# AQUARIOFILIA MARINHA > DIY - Faça Você Mesmo >  Tubos transparentes em plástico/acrílico, onde comprar?

## Artur Fonseca

Tubos transparentes em plástico/acrílico, onde comprar? Para construir um escumador DIY.

----------


## Pedro Ferrer

Boa tarde

Podes sempre ver aqui

Tens sempre a Dagol no Porto.

Abraço
Pedro Ferrer

----------


## Artur Fonseca

Muito obrigado Pedro  :SbOk:

----------


## Ivo Faria

> Muito obrigado Pedro


Boas,
Sempre comseguiste arranjar algum sitio que venda tubo transparente aqui no porto?
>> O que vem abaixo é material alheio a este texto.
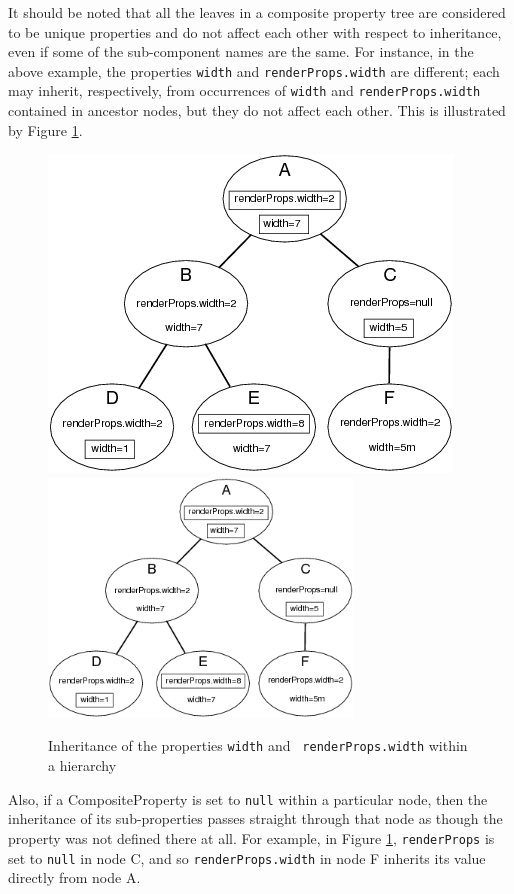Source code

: \documentclass{article}
\begin{document}
It should be noted that all the leaves in a composite property tree
are considered to be unique properties and do not affect each other
with respect to inheritance, even if some of the sub-component names
are the same. For instance, in the above example, the properties 
{\tt width} and {\tt renderProps.width} are different; each may inherit,
respectively, from occurrences of {\tt width} and 
{\tt renderProps.width} contained in ancestor nodes, but they do not affect
each other. This is illustrated by Figure \ref{compositesFig}.

\begin{figure}
\begin{center}
\iflatexml
\includegraphics[]{images/composites}
\else
\includegraphics[height=2.5in]{images/composites}
\fi
\end{center}
\caption{Inheritance of the properties {\tt width} and {\tt
renderProps.width} within a hierarchy}%
\label{compositesFig}
\end{figure}

Also, if a CompositeProperty is set to {\tt null} within a particular
node, then the inheritance of its sub-properties passes straight
through that node as though the property was not defined there at
all. For example, in Figure \ref{compositesFig}, {\tt renderProps} is
set to {\tt null} in node C, and so {\tt renderProps.width} in node F
inherits its value directly from node A.
\end{document}
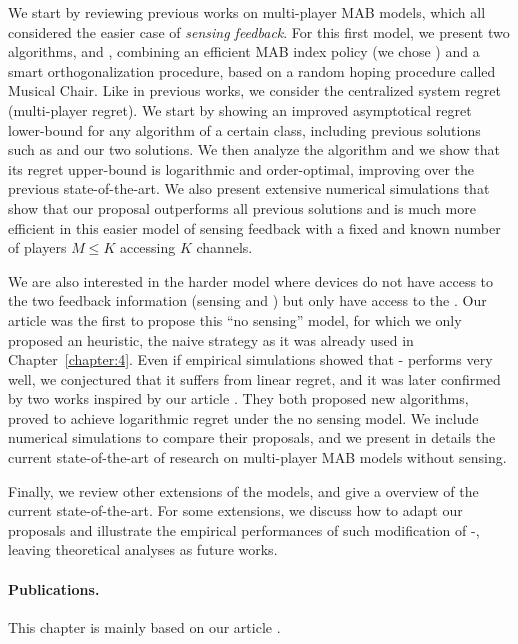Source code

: We start by reviewing previous works on multi-player MAB models, which all considered the easier case of \emph{sensing feedback}.
%
For this first model, we present two algorithms, \RandTopM{} and \MCTopM, combining an efficient MAB index policy (we chose \klUCB) and a smart orthogonalization procedure, based on a random hoping procedure called Musical Chair.
Like in previous works, we consider the centralized system regret (multi-player regret).
We start by showing an improved asymptotical regret lower-bound for any algorithm of a certain class, including previous solutions such as \rhoRand{} and our two solutions.
We then analyze the \MCTopM{} algorithm and we show that its regret upper-bound is logarithmic and order-optimal, improving over the previous state-of-the-art.
We also present extensive numerical simulations that show that our proposal outperforms all previous solutions and is much more efficient in this easier model of sensing feedback with a fixed and known number of players $M \leq K$ accessing $K$ channels.

We are also interested in the harder model where devices do not have access to the two feedback information (sensing and \Ack) but only have access to the \Ack.
Our article \cite{Besson2018ALT} was the first to propose this ``no sensing'' model, for which we only proposed an heuristic, the naive \Selfish{} strategy as it was already used in Chapter~\ref{chapter:4}.
Even if empirical simulations showed that \Selfish-\klUCB{} performs very well, we conjectured that it suffers from linear regret, and it was later confirmed by two works inspired by our article \cite{LugosiMehrabian18,BoursierPerchet18}.
They both proposed new algorithms, proved to achieve logarithmic regret under the no sensing model.
We include numerical simulations to compare their proposals, and we present in details the current state-of-the-art of research on multi-player MAB models without sensing.

Finally, we review other extensions of the models, and give a overview of the current state-of-the-art.
For some extensions, we discuss how to adapt our proposals and illustrate the empirical performances of such modification of \MCTopM-\klUCB{}, leaving theoretical analyses as future works.


\paragraph{Publications.}
%
This chapter is mainly based on our article \cite{Besson2018ALT}.

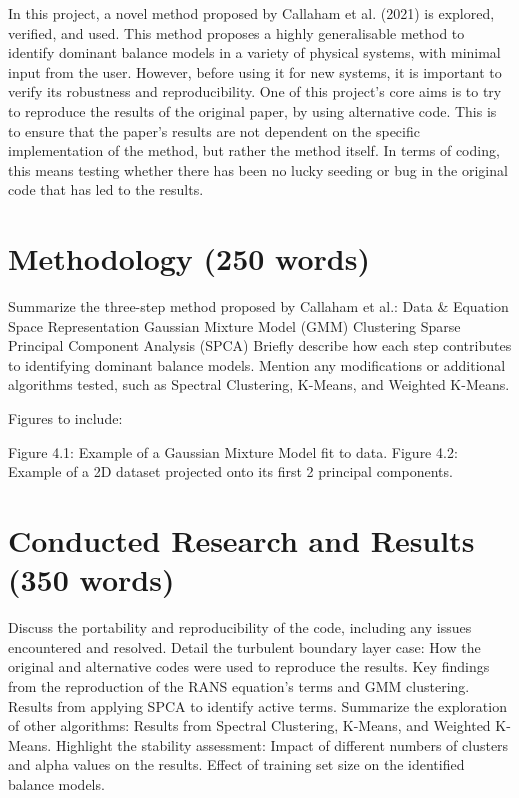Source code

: \documentclass[12pt]{report} %
\begin{document}
\vspace{5mm}

In this project, a novel method proposed by Callaham et al. (2021)\cite{callaham2021learning} is explored, verified, and used. This method proposes a highly generalisable method to identify dominant balance models in a variety of physical systems, with minimal input from the user. However, before using it for new systems, it is important to verify its robustness and reproducibility. One of this project's core aims is to try to reproduce the results of the original paper, by using alternative code. This is to ensure that the paper's results are not dependent on the specific implementation of the method, but rather the method itself. In terms of coding, this means testing whether there has been no lucky seeding or bug in the original code that has led to the results.



\section{Methodology (250 words)}

Summarize the three-step method proposed by Callaham et al.:
Data \& Equation Space Representation
Gaussian Mixture Model (GMM) Clustering
Sparse Principal Component Analysis (SPCA)
Briefly describe how each step contributes to identifying dominant balance models.
Mention any modifications or additional algorithms tested, such as Spectral Clustering, K-Means, and Weighted K-Means.

Figures to include:

Figure 4.1: Example of a Gaussian Mixture Model fit to data.
Figure 4.2: Example of a 2D dataset projected onto its first 2 principal components.


\section{Conducted Research and Results (350 words)}

Discuss the portability and reproducibility of the code, including any issues encountered and resolved.
Detail the turbulent boundary layer case:
How the original and alternative codes were used to reproduce the results.
Key findings from the reproduction of the RANS equation’s terms and GMM clustering.
Results from applying SPCA to identify active terms.
Summarize the exploration of other algorithms:
Results from Spectral Clustering, K-Means, and Weighted K-Means.
Highlight the stability assessment:
Impact of different numbers of clusters and alpha values on the results.
Effect of training set size on the identified balance models.
\end{document}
E por quanto é que fica?
Fika bem

----------


## Artur Fonseca

> Boas,
> Sempre comseguiste arranjar algum sitio que venda tubo transparente aqui no porto? E por quanto é que fica?
> Fika bem


Acabei por desistir do escumador DIY e arranjei um Aquamedic Miniflotor...  :SbOk3:

----------


## FernandoSantos

> Boas,
> Sempre comseguiste arranjar algum sitio que venda tubo transparente aqui no porto? E por quanto é que fica?
> Fika bem



O sitio é facil, vais a Loja Plasticos do Sado na Rua Faria Guimarães, muito perto do tunel. Quanto fica? Não faço ideia.

Se tiveres carro vai á Dagol na zona industrial da Maia.


Abraços

----------